◆ **Exercise inputs**:
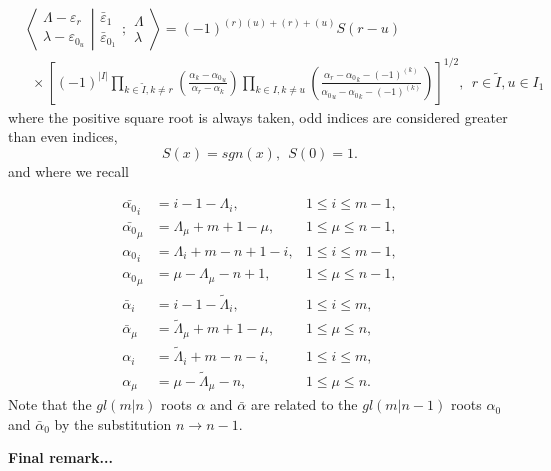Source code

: \documentclass[12pt]{article}
\def\nn{\nonumber}
\begin{document}
\begin{align}
&\left\langle\left. 
\begin{array}{c} \Lambda-\varepsilon_r\\ \lambda-\varepsilon_{0_u} 
 \end{array}
\right|\right.
\left.
\begin{array}{c} \bar{\varepsilon}_1 \\ \bar{\varepsilon}_{0_1} 
 \end{array}
; \begin{array}{c} \Lambda \\ \lambda
 \end{array}
\right\rangle = (-1)^{(r)(u) +(r) + (u)} S(r-u) 
\nn\\
&~~\times
\left[
 (-1)^{|I|} \prod_{k\in \tilde{I},k\neq r} 
\left(
\frac 
{\alpha_k - {\alpha_0}_u  }
{\alpha_r - \alpha_k }
\right)
\prod_{k\in I,k \neq u} 
\left(
\frac
{ \alpha_r - {\alpha_0}_k - (-1)^{(k)} }
{{\alpha_0}_u - {\alpha_0}_k - (-1)^{(k)} }
\right)
\right]^{1/2}
,\ \ r\in \tilde{I},u\in I_1  \label{FinalUnBarredOdd}
\end{align}
where the positive square root is always taken, odd indices are considered greater than even indices, 
$$
S(x) = sgn(x),~~S(0)=1.
$$
and where we recall

\begin{align*}
{\bar{\alpha_0}}_i &= i - 1 -\Lambda_i  , &1\leq i\leq m-1, \\
{\bar{\alpha_0}}_\mu &= \Lambda_\mu + m + 1 - \mu  ,  &1\leq \mu \leq n-1 , \\ 
{\alpha_0}_i &= \Lambda_i + m - n + 1 - i  , &1\leq i\leq m-1, \\
{\alpha_0}_\mu &= \mu - \Lambda_\mu -n + 1, &1\leq \mu \leq n-1 , \\
\bar{\alpha}_i  &= i - 1 -{\tilde{\Lambda}}_i , &1\leq i\leq m, \\
\bar{\alpha}_\mu &= {\tilde{\Lambda}}_\mu + m + 1 - \mu,  &1\leq \mu \leq n , \\
\alpha_i &= {\tilde{\Lambda}}_i + m - n - i, &1\leq i\leq m, \\
\alpha_\mu &= \mu-{\tilde{\Lambda}}_\mu - n, &1\leq \mu \leq n .  
\end{align*}
Note that the $gl(m|n)$ roots $\alpha$ and $\bar{\alpha}$ are related to the $gl(m|n-1)$ roots $\alpha_0$ and $\bar{\alpha}_0$ by the substitution $n \rightarrow n - 1$.

{\bf Final remark...}
\end{document}
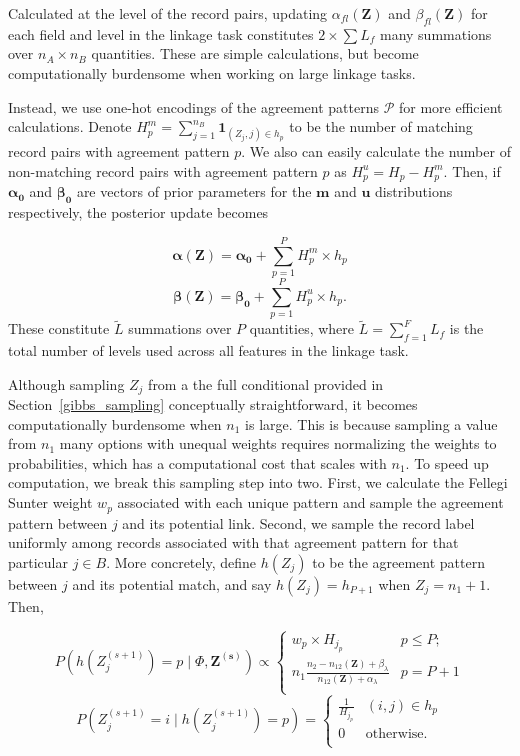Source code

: \documentclass[ba]{imsart}
\begin{document}
Calculated at the level of the record pairs, updating  \(\alpha_{fl}(\bm{Z})\) and \(\beta_{fl}(\bm{Z})\) for each field and level in the linkage task constitutes \(2 \times \sum L_f\) many summations over \(n_A \times n_B\) quantities. These are simple calculations, but become computationally burdensome when working on large linkage tasks. 

Instead, we use one-hot encodings of the agreement patterns $\mathcal{P}$ for more efficient calculations. Denote
$H_p^m = \sum_{j=1}^{n_B} \bm{1}_{(Z_j, j) \in h_p}$ to be the
number of matching record pairs with agreement pattern $p$. We also can easily calculate the number of non-matching record pairs with agreement pattern $p$ as \(H_p^u = H_p - H_p^m\). Then, if $\bm{\alpha_0}$ and $\bm{\beta_0}$ are vectors of prior parameters for the $\bm{m}$ and $\bm{u}$ distributions respectively, the posterior update becomes

$$\bm{\alpha(Z)} = \bm{\alpha_0} + \sum_{p=1}^P H_p^m \times h_p$$
$$\bm{\beta(Z)} = \bm{\beta_0} + \sum_{p=1}^P H_p^u \times h_p.$$
These constitute $\tilde{L}$ summations over $P$ quantities, where $\tilde{L} = \sum_{f=1}^F L_f$ is the total number of levels used across all features in the linkage task.

Although sampling \(Z_j\) from a the full conditional provided in Section~\ref{gibbs_sampling} conceptually straightforward, it becomes computationally burdensome when $n_1$ is large. This is because sampling a value from $n_1$ many options with unequal weights requires normalizing the weights to probabilities, which has a computational cost that scales with $n_1$. To speed up computation, we break this sampling step into two. First, we calculate the Fellegi Sunter weight \(w_{p}\) associated with each unique pattern and sample the agreement pattern between \(j\) and its potential link. Second, we sample the record label uniformly among records associated with that agreement pattern for that particular \(j\in B\). More concretely, define \(h(Z_j)\) to be the agreement pattern between \(j\) and its potential match, and say \(h(Z_j) = h_{P+1}\) when \(Z_j = n_1 + 1\). Then,

$$P\left(h\left(Z_j^{(s+1)}\right) = p \mid \Phi, \bm{Z^{(s)}}\right) \propto
\begin{cases} 
	w_{p}\times H_{j_p}  & p \leq P; \\
	n_1 \frac{n_2 - n_{12}(\bm{Z}) + \beta_{\lambda}}{n_{12}(\bm{Z}) + \alpha_{\lambda}} &   p = P + 1 \\
\end{cases}$$
$$P\left(Z_j^{(s+1)} = i \mid h\left(Z_j^{(s+1)}\right) = p\right) = \begin{cases} 
	\frac{1}{H_{j_p}} & (i, j) \in h_p \\
	0 & \text{otherwise.} \\
\end{cases}$$
\end{document}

◆ **What this task involves**:
Say how many lines in the records contain the string "align". No other text is needed.

◆ **Answer section**:
4